***** GIVEN DATA *****

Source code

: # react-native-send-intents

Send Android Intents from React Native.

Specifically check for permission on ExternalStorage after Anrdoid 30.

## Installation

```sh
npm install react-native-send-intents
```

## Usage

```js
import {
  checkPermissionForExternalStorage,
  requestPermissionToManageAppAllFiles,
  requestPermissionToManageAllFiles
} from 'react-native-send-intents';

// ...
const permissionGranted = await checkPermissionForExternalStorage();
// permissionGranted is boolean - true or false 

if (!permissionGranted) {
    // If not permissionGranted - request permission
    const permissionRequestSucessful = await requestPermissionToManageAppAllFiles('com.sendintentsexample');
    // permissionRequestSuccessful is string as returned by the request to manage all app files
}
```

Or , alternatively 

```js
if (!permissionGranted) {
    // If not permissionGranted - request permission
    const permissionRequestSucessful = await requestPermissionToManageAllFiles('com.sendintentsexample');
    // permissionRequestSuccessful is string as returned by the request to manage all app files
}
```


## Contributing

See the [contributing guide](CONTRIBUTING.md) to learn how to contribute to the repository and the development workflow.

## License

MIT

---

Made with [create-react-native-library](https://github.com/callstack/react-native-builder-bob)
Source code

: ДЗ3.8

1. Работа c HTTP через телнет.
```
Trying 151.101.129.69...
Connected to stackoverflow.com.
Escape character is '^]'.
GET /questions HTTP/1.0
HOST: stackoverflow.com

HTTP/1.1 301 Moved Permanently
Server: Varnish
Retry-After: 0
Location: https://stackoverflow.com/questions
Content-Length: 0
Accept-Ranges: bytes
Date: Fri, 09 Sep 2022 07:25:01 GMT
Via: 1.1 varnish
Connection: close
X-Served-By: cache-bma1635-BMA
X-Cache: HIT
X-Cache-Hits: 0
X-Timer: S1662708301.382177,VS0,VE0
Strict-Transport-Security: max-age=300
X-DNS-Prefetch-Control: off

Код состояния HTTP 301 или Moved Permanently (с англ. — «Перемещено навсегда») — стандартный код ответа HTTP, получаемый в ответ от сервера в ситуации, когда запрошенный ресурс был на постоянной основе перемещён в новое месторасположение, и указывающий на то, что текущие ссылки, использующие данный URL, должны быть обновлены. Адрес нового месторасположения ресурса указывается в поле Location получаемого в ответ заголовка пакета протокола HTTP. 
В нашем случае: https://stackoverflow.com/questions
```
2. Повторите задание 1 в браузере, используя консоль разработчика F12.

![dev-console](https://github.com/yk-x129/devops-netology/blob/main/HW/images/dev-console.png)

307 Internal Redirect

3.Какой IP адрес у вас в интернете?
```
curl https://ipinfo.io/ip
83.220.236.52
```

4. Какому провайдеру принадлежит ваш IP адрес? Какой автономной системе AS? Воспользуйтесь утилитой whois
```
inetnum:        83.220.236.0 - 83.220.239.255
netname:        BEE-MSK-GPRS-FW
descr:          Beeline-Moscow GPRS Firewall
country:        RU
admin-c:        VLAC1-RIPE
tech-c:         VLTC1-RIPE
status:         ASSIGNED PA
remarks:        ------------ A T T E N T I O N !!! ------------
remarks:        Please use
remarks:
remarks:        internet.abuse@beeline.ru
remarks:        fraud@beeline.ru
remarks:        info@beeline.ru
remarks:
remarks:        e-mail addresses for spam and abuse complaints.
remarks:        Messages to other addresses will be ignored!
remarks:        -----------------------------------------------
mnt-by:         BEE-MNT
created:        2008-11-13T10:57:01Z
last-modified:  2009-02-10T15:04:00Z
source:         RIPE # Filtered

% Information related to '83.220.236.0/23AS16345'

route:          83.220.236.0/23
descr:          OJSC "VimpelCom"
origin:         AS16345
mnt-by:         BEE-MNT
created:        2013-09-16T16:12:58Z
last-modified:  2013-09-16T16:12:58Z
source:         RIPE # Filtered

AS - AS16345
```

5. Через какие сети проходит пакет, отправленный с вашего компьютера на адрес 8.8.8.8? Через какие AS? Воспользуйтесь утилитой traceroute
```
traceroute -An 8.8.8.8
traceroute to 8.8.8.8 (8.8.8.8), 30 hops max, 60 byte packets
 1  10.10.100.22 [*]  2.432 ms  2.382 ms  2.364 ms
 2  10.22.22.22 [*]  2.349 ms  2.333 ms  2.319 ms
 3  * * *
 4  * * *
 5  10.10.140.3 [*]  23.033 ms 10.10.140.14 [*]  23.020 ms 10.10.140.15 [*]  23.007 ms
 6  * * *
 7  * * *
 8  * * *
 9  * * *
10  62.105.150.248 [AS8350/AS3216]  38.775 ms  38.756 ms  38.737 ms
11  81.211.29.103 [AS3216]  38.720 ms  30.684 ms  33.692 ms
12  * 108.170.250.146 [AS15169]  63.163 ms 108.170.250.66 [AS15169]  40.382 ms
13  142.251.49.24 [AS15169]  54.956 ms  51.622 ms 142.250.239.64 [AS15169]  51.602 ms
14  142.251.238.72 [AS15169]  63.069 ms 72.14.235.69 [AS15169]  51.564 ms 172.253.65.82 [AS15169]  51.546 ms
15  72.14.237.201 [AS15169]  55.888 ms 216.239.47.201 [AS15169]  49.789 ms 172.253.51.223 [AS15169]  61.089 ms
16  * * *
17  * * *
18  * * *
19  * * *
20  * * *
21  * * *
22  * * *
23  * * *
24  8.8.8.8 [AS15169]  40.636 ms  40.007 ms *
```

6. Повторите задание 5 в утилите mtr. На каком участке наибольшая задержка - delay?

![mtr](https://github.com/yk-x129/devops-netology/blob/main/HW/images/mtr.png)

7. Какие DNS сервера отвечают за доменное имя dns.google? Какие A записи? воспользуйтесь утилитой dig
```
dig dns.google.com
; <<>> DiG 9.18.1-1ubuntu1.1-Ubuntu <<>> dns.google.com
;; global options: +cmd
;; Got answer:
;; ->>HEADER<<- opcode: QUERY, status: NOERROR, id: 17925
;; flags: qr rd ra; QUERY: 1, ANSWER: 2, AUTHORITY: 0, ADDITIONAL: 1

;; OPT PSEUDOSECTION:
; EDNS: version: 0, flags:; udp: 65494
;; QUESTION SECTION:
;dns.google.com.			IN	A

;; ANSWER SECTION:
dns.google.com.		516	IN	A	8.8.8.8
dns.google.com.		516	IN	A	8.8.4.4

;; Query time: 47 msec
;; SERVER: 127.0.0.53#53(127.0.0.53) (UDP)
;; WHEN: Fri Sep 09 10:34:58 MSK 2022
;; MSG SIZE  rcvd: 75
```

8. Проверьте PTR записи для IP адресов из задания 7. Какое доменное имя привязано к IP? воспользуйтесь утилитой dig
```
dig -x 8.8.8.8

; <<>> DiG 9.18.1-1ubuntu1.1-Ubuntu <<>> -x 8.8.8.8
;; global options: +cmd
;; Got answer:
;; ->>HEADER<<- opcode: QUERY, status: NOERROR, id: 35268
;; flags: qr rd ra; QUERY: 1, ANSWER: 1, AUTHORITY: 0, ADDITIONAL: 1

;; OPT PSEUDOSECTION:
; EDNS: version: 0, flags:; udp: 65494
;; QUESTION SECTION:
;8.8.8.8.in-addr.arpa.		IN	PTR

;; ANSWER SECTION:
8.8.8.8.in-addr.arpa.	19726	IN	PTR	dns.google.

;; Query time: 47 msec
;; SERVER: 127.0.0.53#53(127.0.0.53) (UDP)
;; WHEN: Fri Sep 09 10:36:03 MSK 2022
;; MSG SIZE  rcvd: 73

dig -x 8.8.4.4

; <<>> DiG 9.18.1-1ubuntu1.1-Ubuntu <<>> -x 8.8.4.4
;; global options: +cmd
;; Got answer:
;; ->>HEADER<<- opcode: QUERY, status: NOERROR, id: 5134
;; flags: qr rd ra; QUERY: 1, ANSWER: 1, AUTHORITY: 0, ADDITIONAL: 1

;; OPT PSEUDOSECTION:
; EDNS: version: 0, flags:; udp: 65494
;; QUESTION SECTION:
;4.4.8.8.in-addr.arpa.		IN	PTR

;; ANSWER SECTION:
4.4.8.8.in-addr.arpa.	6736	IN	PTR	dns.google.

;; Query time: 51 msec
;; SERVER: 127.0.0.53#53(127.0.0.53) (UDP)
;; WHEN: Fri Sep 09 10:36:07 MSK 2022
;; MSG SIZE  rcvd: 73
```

*****
***** GIVEN DATA *****

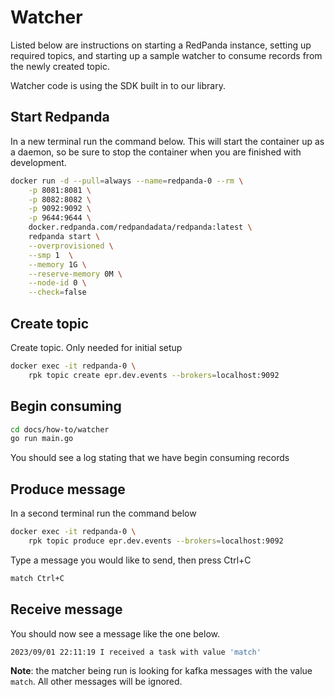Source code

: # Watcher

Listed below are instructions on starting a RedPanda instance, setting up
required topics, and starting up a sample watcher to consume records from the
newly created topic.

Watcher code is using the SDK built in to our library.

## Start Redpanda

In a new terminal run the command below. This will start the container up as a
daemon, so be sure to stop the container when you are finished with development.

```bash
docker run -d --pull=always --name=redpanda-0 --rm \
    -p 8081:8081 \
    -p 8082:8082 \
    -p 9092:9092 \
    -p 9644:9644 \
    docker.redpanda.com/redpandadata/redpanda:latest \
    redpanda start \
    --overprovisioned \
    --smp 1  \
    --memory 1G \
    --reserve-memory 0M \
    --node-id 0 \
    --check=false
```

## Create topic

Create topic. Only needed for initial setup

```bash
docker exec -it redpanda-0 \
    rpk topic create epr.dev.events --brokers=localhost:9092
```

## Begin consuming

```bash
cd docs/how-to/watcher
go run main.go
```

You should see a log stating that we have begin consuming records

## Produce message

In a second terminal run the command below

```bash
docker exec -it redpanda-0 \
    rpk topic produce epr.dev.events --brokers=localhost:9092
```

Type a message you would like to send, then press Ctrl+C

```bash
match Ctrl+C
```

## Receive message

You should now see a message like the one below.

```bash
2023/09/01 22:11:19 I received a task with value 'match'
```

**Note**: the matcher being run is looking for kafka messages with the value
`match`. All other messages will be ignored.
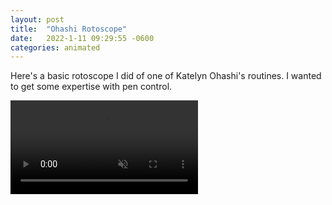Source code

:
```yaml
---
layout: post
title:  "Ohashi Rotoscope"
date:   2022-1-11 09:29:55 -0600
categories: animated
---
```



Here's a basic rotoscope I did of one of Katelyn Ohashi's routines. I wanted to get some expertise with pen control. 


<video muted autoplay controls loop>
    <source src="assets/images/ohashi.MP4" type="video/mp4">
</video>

*****

DESCRIPTION OF THE TASK: Of the lines in the data above, some may include the word "github"; state how many, with no added words.

TASK ANSWER: 3